College often incurs debt. Approximately 45 million people collectively owe more than $1.56 trillion in student loan debt.
Degrees often don’t pay off. According to New York Fed, 34% of college graduates ages 22-27 are underemployed, and approximately 44% have a job that does not even require a college degree. In fact, they found 1 in 3 degrees bring the workplace no added value.
What are some takeaways from this?
Many students go to college without a clear purpose or direction. This means they often change their majors. So they spend extra semesters and even years trying to figure it out and actually finish one major. They incur substantial debt in doing so, and then often get a job (if they can) that doesn’t even align with their major.
I changed my major after my first semester, and I have seen many family members and friends add years of extra schooling (and therefore debt) that could have been avoided.
What if we change the focus?
A pet peeve of mine is asking kids this question: What do you want to be when you grow up? I think it's the wrong question—or at least it's not the complete question.
Yes, God absolutely speaks to us through our desires and our talents. He is the one who gave them to us after all. And when they are rightly ordered, they can yield incredible service to God and the people around us. But what if we asked a slightly different question?
What does God want you to do with your life? Where is he calling you? What talents has God given you, and how does he want you to use them? What do you want, and how does it fit into God's plan for your life?
Just wait a year or two
(For those of you who caught my Sound of Music reference, thank you.)
What if instead of automatically signing up for the four-year degree, young adults signed up for a year of service?
I don’t know about your experience, but my senior year of high school was incredibly busy. I hardly had time to think about what college and my future looked like.
Before making a big decision about college and career, what would happen if our children really took the time to step outside of themselves, to pour their hearts out in service to other people, and to discern where God is calling them?

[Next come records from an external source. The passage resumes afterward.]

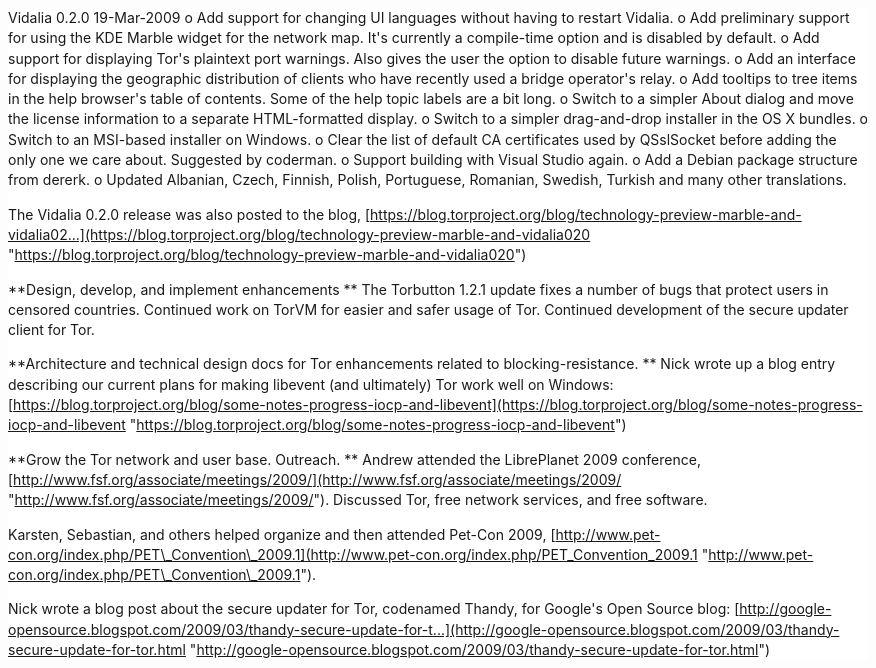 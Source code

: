 Vidalia 0.2.0 19-Mar-2009
 o Add support for changing UI languages without having to restart
 Vidalia.
 o Add preliminary support for using the KDE Marble widget for the
 network map. It's currently a compile-time option and is disabled by
 default.
 o Add support for displaying Tor's plaintext port warnings. Also gives
 the user the option to disable future warnings.
 o Add an interface for displaying the geographic distribution of
 clients who have recently used a bridge operator's relay.
 o Add tooltips to tree items in the help browser's table of contents. Some
 of the help topic labels are a bit long.
 o Switch to a simpler About dialog and move the license information to a
 separate HTML-formatted display.
 o Switch to a simpler drag-and-drop installer in the OS X bundles.
 o Switch to an MSI-based installer on Windows.
 o Clear the list of default CA certificates used by QSslSocket before adding
 the only one we care about. Suggested by coderman.
 o Support building with Visual Studio again.
 o Add a Debian package structure from dererk.
 o Updated Albanian, Czech, Finnish, Polish, Portuguese, Romanian,
 Swedish, Turkish and many other translations.

The Vidalia 0.2.0 release was also posted to the blog,
 [https://blog.torproject.org/blog/technology-preview-marble-and-vidalia02...](https://blog.torproject.org/blog/technology-preview-marble-and-vidalia020 "https://blog.torproject.org/blog/technology-preview-marble-and-vidalia020")

**Design, develop, and implement enhancements
**
The Torbutton 1.2.1 update fixes a number of bugs that protect users in censored countries. Continued work on TorVM for easier and safer usage of Tor. Continued development of the secure updater client for Tor.

**Architecture and technical design docs for Tor enhancements
related to blocking-resistance.
**
Nick wrote up a blog entry describing our current plans for making
libevent (and ultimately) Tor work well on Windows:
 [https://blog.torproject.org/blog/some-notes-progress-iocp-and-libevent](https://blog.torproject.org/blog/some-notes-progress-iocp-and-libevent "https://blog.torproject.org/blog/some-notes-progress-iocp-and-libevent")

**Grow the Tor network and user base. Outreach.
**
Andrew attended the LibrePlanet 2009 conference, [http://www.fsf.org/associate/meetings/2009/](http://www.fsf.org/associate/meetings/2009/ "http://www.fsf.org/associate/meetings/2009/"). Discussed Tor, free network services, and free software.

Karsten, Sebastian, and others helped organize and then attended Pet-Con 2009, [http://www.pet-con.org/index.php/PET\_Convention\_2009.1](http://www.pet-con.org/index.php/PET_Convention_2009.1 "http://www.pet-con.org/index.php/PET\_Convention\_2009.1").

Nick wrote a blog post about the secure updater for Tor, codenamed Thandy, for Google's Open Source blog: [http://google-opensource.blogspot.com/2009/03/thandy-secure-update-for-t...](http://google-opensource.blogspot.com/2009/03/thandy-secure-update-for-tor.html "http://google-opensource.blogspot.com/2009/03/thandy-secure-update-for-tor.html")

This could be something like NET Ministries, where young adults travel the country and give retreats to high school students. This could mean being a foreign missionary with a Catholic charitable organization. Or this could even mean working with a religious order.
Whatever it looks like, our children could take the time to really form a servant's heart, to grow in character and holiness, and to actively discern what God wants them to do with their lives.
What they discern to do next could take many forms:
Select a four-year degree. This is a viable option if our children pursue a degree with intentionality.
Pursue a trade or associate’s degree. There are many good jobs available that do not require a four-year degree.
Continue missionary work. It’s a noble task to serve the poor and and needy.
Enter a religious order/seminary. Imagine if God is calling your child here. A year of service might give him or her the time and space to listen.
This list is certainly not exhaustive. God has given each one of us unique talents and gifts. And we each have a unique mission in this life. Imagine a child filled with purpose and joy, pursuing the life God wants rather than the world.
“It is Jesus that you seek when you dream of happiness; he is waiting for you when nothing else you find satisfies you; he is the beauty to which you are so attracted; it is he who provoked you with that thirst for fullness that will not let you settle for compromise; it is he who urges you to shed the masks of a false life; it is he who reads in your heart your most genuine choices, the choices that others try to stifle.
It is Jesus who stirs in you the desire to do something great with your lives, the will to follow an ideal, the refusal to allow yourselves to be ground down by mediocrity, the courage to commit yourselves humbly and patiently to improving yourselves and society, making the world more human and more fraternal.” Pope Saint John Paul II
Let’s ask them: What does God want you to do with your life?